Dunque, anche nell’attuale giuramento è sottolineato più volte come il medico non sia semplicemente colui che somministra cure, ma che egli debba essere un vero e proprio portatore di sollievo e sostegno per il malato.

A dispetto di ciò, con il proseguire delle scoperte scientifiche in ambito medico, soprattutto con la nascita della biomedicina, l’essere umano è stato ridotto all’informazione codificata dal DNA. Ciò vuol dire che l’uomo è considerato come niente più di un insieme di organi, il cui funzionamento sembra essere del tutto separato dall’identità dell’individuo. La presenza di numerosi medici specialisti in ambiti sempre più ristretti è esempio di come il paziente sia ridotto alla patologia e all’organo affetto.

Il personaggio protagonista della serie televisiva “Dr. House- Medical Division” simboleggia l’esasperazione di questa, ormai attuale, concezione della medicina. Lo scopo del medico è solo quello di salvare il maggior numero di vite, senza avere necessariamente contatti con il singolo paziente, anzi, servendosi di intermediari. La sua pratica è ridotta alla diagnosi e alla terapia, non include più la formazione del legame di fiducia ritenuto indispensabile fin dai tempi più antichi, in cui la figura del medico coincideva spesso con quella dei sacerdoti.

A questo approccio distante e cinico, si contrappone quello di Hunter Doherty, alias “Patch” Adams (28 maggio 1945), medico statunitense, fondatore del “Gesundheit Institute” (1971) e universalmente riconosciuto come l’ideatore della clownterapia.

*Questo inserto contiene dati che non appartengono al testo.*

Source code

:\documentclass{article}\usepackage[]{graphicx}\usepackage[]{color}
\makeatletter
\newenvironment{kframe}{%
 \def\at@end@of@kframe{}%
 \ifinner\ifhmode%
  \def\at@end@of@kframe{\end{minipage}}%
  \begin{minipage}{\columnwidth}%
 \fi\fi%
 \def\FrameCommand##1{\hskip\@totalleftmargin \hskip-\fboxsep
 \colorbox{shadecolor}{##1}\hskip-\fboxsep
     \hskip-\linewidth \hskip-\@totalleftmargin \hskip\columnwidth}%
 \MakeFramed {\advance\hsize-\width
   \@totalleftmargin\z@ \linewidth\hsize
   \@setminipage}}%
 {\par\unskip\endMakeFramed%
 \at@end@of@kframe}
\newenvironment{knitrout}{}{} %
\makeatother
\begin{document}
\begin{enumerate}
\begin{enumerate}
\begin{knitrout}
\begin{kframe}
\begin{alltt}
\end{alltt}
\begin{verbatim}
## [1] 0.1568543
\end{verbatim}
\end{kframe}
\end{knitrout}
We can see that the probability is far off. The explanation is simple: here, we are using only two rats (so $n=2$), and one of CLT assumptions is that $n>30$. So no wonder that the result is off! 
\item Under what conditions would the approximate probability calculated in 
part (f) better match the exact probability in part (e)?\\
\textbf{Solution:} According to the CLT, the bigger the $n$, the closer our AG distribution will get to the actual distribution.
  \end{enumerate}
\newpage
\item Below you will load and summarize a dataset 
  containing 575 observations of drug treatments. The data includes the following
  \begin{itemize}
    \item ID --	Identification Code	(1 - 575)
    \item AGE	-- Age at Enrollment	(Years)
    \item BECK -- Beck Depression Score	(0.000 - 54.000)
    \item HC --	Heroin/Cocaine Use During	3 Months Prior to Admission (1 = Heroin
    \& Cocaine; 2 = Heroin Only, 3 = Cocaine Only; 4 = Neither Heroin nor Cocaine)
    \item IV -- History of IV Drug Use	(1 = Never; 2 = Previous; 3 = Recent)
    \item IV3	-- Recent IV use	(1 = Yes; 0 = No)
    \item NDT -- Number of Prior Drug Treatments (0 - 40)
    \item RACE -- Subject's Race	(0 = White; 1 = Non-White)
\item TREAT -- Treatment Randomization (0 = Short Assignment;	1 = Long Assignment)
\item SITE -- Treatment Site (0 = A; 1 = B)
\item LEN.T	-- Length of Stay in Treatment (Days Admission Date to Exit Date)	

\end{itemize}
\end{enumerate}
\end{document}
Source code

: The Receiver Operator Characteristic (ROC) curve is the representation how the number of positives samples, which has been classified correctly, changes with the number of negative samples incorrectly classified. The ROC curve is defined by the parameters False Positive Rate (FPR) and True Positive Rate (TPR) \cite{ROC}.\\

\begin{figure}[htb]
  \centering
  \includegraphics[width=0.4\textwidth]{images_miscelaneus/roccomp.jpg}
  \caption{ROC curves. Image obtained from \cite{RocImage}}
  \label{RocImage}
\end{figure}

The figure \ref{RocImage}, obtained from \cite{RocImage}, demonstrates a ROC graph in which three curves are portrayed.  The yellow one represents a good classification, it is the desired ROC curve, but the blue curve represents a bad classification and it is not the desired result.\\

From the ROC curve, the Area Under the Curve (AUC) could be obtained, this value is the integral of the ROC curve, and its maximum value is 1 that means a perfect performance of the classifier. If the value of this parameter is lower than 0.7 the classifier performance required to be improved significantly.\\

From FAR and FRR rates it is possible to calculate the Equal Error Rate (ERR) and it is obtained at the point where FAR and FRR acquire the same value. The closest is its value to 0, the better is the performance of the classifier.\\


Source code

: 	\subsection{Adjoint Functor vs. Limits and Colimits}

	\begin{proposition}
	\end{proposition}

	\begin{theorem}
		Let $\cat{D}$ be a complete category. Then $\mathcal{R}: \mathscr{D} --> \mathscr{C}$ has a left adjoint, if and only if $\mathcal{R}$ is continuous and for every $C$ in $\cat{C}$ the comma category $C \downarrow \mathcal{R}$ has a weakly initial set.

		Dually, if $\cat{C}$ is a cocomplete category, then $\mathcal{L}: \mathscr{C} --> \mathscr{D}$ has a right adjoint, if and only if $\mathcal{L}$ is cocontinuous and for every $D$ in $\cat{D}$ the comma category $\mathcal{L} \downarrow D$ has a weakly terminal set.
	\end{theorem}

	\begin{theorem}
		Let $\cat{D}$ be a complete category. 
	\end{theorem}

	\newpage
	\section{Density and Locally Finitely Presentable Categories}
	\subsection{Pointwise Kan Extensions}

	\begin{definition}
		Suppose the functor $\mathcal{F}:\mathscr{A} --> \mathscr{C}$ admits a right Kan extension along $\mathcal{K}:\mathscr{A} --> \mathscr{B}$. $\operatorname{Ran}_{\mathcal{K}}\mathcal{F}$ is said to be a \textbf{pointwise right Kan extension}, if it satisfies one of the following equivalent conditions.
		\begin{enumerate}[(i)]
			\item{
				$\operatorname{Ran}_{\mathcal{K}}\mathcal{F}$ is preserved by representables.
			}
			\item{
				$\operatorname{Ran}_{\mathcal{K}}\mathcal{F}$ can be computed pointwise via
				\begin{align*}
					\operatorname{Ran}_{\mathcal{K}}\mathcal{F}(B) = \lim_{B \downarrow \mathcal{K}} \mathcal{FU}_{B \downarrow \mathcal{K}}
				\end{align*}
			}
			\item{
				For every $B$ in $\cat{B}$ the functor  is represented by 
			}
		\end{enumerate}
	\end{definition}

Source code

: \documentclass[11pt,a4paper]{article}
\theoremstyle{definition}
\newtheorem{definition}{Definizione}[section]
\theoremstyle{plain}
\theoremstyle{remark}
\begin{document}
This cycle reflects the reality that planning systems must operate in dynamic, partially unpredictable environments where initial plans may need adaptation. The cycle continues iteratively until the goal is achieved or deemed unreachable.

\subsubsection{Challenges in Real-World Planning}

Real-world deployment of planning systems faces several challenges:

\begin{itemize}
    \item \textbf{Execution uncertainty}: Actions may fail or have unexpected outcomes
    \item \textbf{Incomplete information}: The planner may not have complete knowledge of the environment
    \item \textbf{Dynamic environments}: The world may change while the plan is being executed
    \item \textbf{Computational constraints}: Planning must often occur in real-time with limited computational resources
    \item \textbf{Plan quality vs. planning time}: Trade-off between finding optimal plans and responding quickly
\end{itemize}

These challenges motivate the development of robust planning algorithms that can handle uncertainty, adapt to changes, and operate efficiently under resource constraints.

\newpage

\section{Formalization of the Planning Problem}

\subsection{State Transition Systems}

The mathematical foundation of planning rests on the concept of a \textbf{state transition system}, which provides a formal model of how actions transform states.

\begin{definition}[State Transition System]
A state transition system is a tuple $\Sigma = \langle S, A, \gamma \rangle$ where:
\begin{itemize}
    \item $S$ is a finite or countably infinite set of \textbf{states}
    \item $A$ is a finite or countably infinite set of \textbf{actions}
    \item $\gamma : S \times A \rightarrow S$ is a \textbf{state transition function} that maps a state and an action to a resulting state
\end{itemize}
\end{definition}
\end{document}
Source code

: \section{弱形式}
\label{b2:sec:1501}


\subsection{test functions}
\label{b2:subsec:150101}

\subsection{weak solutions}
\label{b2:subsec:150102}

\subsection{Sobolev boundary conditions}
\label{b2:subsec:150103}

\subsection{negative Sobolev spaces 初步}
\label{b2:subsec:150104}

La sua celebre frase «per noi guarire non è solo prescrivere medicine e terapie ma lavorare insieme condividendo tutto in uno spirito di gioia e cooperazione. La salute si basa sulla felicità – dall’abbracciarsi e fare il pagliaccio al trovare la gioia nella famiglia e negli amici – la soddisfazione nel lavoro e l’estasi nella natura delle arti» è perfettamente compatibile con il concetto di malattia data dalla WHO (World Healt Organization – Organizzazione Mondiale della Salute). La WHO, infatti, definisce la malattia come l’esatto opposto di salute, la quale è considerata “uno stato di completo benessere fisico, mentale e sociale e non solo un’assenza di malattia o infermità”.

Il motto di questo medico, “Siamo qui per aiutare i pazienti a vivere la più alta qualità di vita e, quando non è più possibile, per facilitare la più grande qualità di morte”, dovrebbe esprimere lo scopo di tutti i medici che vivono la propria professione non come semplice fonte di guadagno, ma come missione.

Per raggiungere questo obiettivo, negli anni ’50, è nata la “psicologia clinica”, una disciplina che si pone come obiettivo il “recupero del paziente come persona nella sua totalità”. In Italia, nel 1988, ha fatto seguito la riforma dell’ordinamento degli studi di laurea in Medicina e Chirurgia che prevede una vera e propria formazione psicologica al fine di rendere i futuri medici capaci non solo di curare, ma anche di prendersi cura del paziente.